- Coca-Cola is launching its new Coca-Cola Energy line in the U.S. in January 2020, after debuting its inaugural energy drink in Europe earlier this year.
- Each of the four varieties — Coca-Cola Energy, Coca-Cola Energy Zero Sugar, Coca-Cola Energy Cherry and Coca-Cola Energy Cherry Zero Sugar — will come in 12-ounce cans and have 114 milligrams of caffeine, guarana extracts and B vitamins.
- Coca-Cola considers this brand launch an extension of Coke and an appeal to cola drinkers rather than a grab at energy drink consumers. “We know Coca-Cola fans love the taste of Coke… and, with Coca-Cola Energy, we found there was an opportunity to extend Coca-Cola to a category many people haven’t tried," Janki Gambhir, Coca-Cola trademark innovation brand director, said in a statement.

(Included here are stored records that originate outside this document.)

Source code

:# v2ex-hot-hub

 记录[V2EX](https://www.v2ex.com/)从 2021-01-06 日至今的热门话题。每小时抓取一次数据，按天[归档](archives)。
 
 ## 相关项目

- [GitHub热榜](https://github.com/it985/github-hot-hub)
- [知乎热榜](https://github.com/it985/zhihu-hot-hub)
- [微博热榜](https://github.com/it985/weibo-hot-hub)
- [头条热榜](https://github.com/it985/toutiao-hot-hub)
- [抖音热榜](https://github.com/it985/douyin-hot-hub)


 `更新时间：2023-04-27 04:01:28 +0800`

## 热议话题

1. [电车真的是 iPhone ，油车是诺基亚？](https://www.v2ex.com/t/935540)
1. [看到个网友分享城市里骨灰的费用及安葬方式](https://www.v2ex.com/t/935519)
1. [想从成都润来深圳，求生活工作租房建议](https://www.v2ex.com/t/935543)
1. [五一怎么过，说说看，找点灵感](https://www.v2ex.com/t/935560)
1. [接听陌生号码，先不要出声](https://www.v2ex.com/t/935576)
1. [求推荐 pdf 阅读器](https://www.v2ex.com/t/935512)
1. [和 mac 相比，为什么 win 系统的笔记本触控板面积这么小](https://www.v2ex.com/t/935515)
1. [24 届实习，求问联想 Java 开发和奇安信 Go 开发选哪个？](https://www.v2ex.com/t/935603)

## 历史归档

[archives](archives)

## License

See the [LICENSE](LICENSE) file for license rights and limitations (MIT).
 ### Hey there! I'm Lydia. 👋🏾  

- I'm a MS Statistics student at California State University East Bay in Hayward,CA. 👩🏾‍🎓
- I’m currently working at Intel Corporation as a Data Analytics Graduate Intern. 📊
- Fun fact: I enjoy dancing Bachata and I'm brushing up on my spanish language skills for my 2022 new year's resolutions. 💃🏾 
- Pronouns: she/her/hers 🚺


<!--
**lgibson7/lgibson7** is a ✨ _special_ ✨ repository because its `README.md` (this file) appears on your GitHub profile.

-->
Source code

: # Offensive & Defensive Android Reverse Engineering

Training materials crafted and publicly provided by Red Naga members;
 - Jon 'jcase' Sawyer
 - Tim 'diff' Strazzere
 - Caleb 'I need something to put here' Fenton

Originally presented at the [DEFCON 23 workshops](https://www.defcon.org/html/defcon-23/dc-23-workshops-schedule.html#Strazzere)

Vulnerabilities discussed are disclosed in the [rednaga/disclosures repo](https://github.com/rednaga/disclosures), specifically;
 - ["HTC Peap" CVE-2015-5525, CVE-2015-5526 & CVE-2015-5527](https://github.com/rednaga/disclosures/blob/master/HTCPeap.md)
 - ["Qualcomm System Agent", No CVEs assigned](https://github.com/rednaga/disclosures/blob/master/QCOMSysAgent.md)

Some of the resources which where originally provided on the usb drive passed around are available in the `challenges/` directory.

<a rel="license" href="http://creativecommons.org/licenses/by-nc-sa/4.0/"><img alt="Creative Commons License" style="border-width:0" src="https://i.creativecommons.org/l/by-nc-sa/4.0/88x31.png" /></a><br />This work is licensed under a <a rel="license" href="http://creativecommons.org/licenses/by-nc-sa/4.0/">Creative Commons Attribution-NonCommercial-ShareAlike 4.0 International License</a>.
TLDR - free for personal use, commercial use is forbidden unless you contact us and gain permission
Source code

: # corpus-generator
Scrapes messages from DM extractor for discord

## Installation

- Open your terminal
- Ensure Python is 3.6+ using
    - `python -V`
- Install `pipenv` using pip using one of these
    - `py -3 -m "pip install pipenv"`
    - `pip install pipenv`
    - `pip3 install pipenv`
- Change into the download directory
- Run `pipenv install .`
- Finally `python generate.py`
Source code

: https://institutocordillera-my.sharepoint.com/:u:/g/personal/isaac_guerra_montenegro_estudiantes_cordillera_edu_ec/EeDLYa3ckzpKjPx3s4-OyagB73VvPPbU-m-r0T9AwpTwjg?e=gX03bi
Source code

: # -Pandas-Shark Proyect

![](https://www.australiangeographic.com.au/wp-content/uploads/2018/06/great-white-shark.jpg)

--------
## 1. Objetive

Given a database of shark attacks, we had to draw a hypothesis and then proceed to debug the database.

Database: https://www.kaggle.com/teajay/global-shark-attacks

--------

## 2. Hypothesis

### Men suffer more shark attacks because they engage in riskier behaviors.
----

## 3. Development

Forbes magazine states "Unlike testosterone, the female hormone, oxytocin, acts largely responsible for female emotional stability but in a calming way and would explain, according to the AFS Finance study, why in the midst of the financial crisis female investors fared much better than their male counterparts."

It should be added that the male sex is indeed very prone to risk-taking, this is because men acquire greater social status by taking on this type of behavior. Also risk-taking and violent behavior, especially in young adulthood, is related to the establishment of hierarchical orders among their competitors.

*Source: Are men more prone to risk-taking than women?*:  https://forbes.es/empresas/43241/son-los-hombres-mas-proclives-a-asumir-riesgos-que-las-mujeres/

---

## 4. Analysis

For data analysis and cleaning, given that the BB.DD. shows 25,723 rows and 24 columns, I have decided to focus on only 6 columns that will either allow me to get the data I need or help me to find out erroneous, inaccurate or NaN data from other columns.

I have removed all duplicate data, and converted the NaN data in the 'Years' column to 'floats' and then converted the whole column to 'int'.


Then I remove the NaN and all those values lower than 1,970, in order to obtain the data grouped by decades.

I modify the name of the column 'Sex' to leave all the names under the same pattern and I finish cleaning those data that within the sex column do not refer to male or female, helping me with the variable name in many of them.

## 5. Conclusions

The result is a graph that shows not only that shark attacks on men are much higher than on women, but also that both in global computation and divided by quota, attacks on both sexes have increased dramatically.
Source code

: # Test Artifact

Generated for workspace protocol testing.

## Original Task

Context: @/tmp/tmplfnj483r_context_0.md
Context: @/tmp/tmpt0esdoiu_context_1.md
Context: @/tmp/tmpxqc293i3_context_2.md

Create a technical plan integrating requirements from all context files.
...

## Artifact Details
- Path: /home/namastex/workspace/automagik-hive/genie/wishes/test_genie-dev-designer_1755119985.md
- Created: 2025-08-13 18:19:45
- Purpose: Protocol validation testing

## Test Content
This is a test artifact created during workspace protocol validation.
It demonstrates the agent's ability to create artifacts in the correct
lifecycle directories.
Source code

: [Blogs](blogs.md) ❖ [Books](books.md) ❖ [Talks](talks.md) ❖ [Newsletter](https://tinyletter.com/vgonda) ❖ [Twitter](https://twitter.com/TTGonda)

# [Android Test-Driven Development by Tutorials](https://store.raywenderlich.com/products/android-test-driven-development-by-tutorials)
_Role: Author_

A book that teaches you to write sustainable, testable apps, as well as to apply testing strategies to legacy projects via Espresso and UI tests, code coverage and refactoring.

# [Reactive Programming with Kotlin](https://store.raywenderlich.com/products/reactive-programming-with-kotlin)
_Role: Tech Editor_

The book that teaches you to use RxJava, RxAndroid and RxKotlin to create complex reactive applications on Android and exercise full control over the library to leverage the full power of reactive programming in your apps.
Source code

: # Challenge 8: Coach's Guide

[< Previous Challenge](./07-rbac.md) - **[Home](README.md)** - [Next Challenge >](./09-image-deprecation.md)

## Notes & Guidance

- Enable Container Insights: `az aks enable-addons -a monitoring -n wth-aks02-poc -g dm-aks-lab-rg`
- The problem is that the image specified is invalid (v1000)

Coca-Cola CEO James Quincey likes to refer to the company as a “total beverage company.” With the launch of this new product, Coca-Cola is expanding its reach to the energy drink segment — adding to products in the soda, sparkling water, coffee and alcohol categories.
As consumers began losing their taste for soda, Coke started seriously looking into the energy drink space. In 2015, it acquired a 16.7% stake in Monster for $2.15 billion. At that time, the company already had Relentless and NOS energy beverages under its umbrella. The partnership with Monster catapulted the Atlanta soda giant into the thick of the energy drink category, where it was able to learn the ins and outs of the business from one of the nimble category leaders.
Four years of learning later, the company leaped at a loophole in its distribution contract with the energy drink company and released its own-branded energy beverage in Europe at the beginning of 2019. Coca-Cola filed an arbitration case to determine whether its energy drink products would violate the deal the company made in 2015, and Coca-Cola won the suit in July. Since then, the company has worked quickly to get its name-brand energy products stateside.
With prior experience working alongside Monster and a household brand recognition, it should be relatively simple for Coca-Cola to get consumers to at least try the new drink. With name recognition comes trust, something that energy drinks across the category have been struggling to inspire as more consumers become wary of unfamiliar ingredients on labels and health and safety concerns surrounding certain additives. These struggles have translated to stagnated growth in energy drinks. U.S. sales were projected to reach $15.3 billion in 2018, but the annual growth rate has slowed to 1.5%, according to Euromonitor International — a stark contrast to the 60% growth rate between 2008 and 2012, Fortune reported.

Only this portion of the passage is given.